▶ [Data shown]:
##########
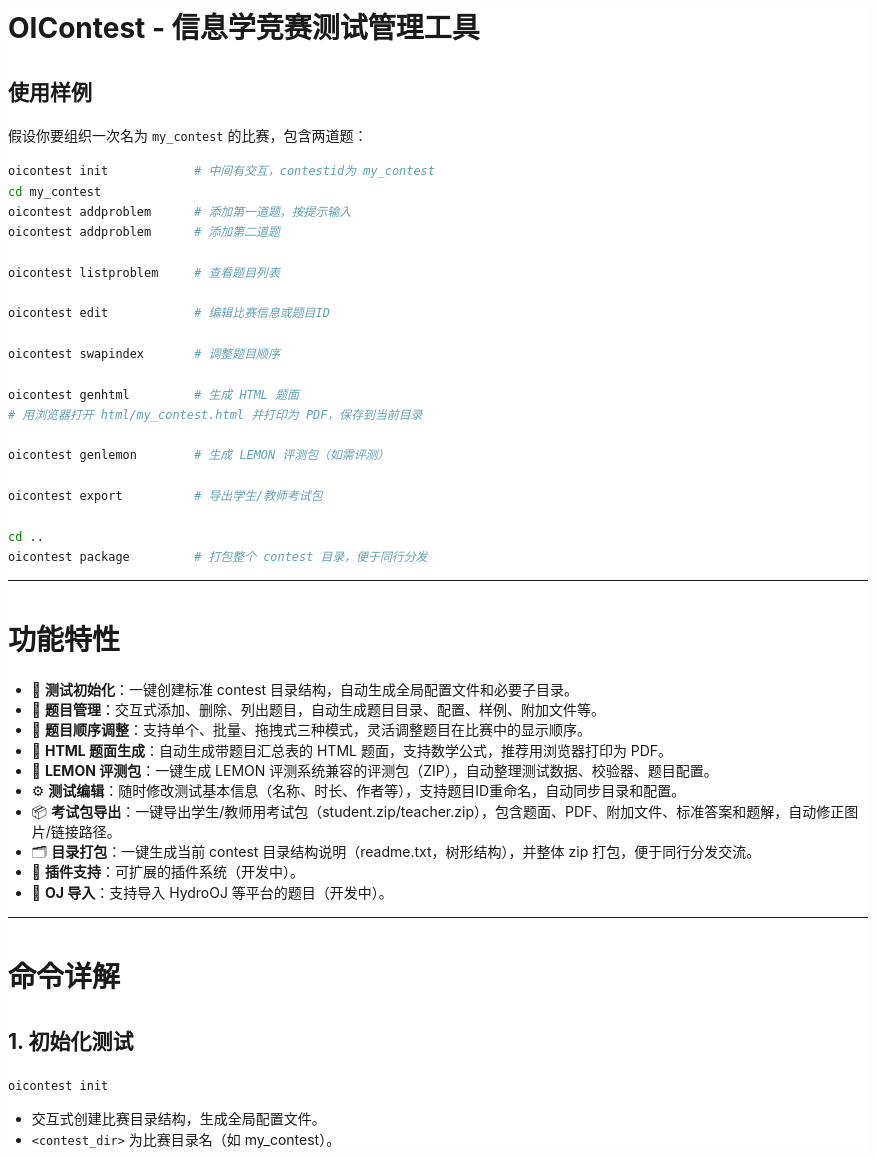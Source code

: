 # OIContest - 信息学竞赛测试管理工具

## 使用样例

假设你要组织一次名为 `my_contest` 的比赛，包含两道题：

```bash
oicontest init            # 中间有交互，contestid为 my_contest
cd my_contest
oicontest addproblem      # 添加第一道题，按提示输入
oicontest addproblem      # 添加第二道题

oicontest listproblem     # 查看题目列表

oicontest edit            # 编辑比赛信息或题目ID

oicontest swapindex       # 调整题目顺序

oicontest genhtml         # 生成 HTML 题面
# 用浏览器打开 html/my_contest.html 并打印为 PDF，保存到当前目录

oicontest genlemon        # 生成 LEMON 评测包（如需评测）

oicontest export          # 导出学生/教师考试包

cd ..
oicontest package         # 打包整个 contest 目录，便于同行分发
```

---

# 功能特性
- 🚀 **测试初始化**：一键创建标准 contest 目录结构，自动生成全局配置文件和必要子目录。
- 📝 **题目管理**：交互式添加、删除、列出题目，自动生成题目目录、配置、样例、附加文件等。
- 🔀 **题目顺序调整**：支持单个、批量、拖拽式三种模式，灵活调整题目在比赛中的显示顺序。
- 📄 **HTML 题面生成**：自动生成带题目汇总表的 HTML 题面，支持数学公式，推荐用浏览器打印为 PDF。
- 🍋 **LEMON 评测包**：一键生成 LEMON 评测系统兼容的评测包（ZIP），自动整理测试数据、校验器、题目配置。
- ⚙️ **测试编辑**：随时修改测试基本信息（名称、时长、作者等），支持题目ID重命名，自动同步目录和配置。
- 📦 **考试包导出**：一键导出学生/教师用考试包（student.zip/teacher.zip），包含题面、PDF、附加文件、标准答案和题解，自动修正图片/链接路径。
- 🗂️ **目录打包**：一键生成当前 contest 目录结构说明（readme.txt，树形结构），并整体 zip 打包，便于同行分发交流。
- 🔌 **插件支持**：可扩展的插件系统（开发中）。
- 🔄 **OJ 导入**：支持导入 HydroOJ 等平台的题目（开发中）。

---

# 命令详解

## 1. 初始化测试
```bash
oicontest init 
```
- 交互式创建比赛目录结构，生成全局配置文件。
- `<contest_dir>` 为比赛目录名（如 my_contest）。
##########
▶ [What is being asked]:
Please retype the records above starting with the line that contains "- 🍋 **LEMON" and stopping after the last line, changing nothing.

▶ [Solved exercise]:
- 🍋 **LEMON 评测包**：一键生成 LEMON 评测系统兼容的评测包（ZIP），自动整理测试数据、校验器、题目配置。
- ⚙️ **测试编辑**：随时修改测试基本信息（名称、时长、作者等），支持题目ID重命名，自动同步目录和配置。
- 📦 **考试包导出**：一键导出学生/教师用考试包（student.zip/teacher.zip），包含题面、PDF、附加文件、标准答案和题解，自动修正图片/链接路径。
- 🗂️ **目录打包**：一键生成当前 contest 目录结构说明（readme.txt，树形结构），并整体 zip 打包，便于同行分发交流。
- 🔌 **插件支持**：可扩展的插件系统（开发中）。
- 🔄 **OJ 导入**：支持导入 HydroOJ 等平台的题目（开发中）。

---

# 命令详解

## 1. 初始化测试
```bash
oicontest init 
```
- 交互式创建比赛目录结构，生成全局配置文件。
- `<contest_dir>` 为比赛目录名（如 my_contest）。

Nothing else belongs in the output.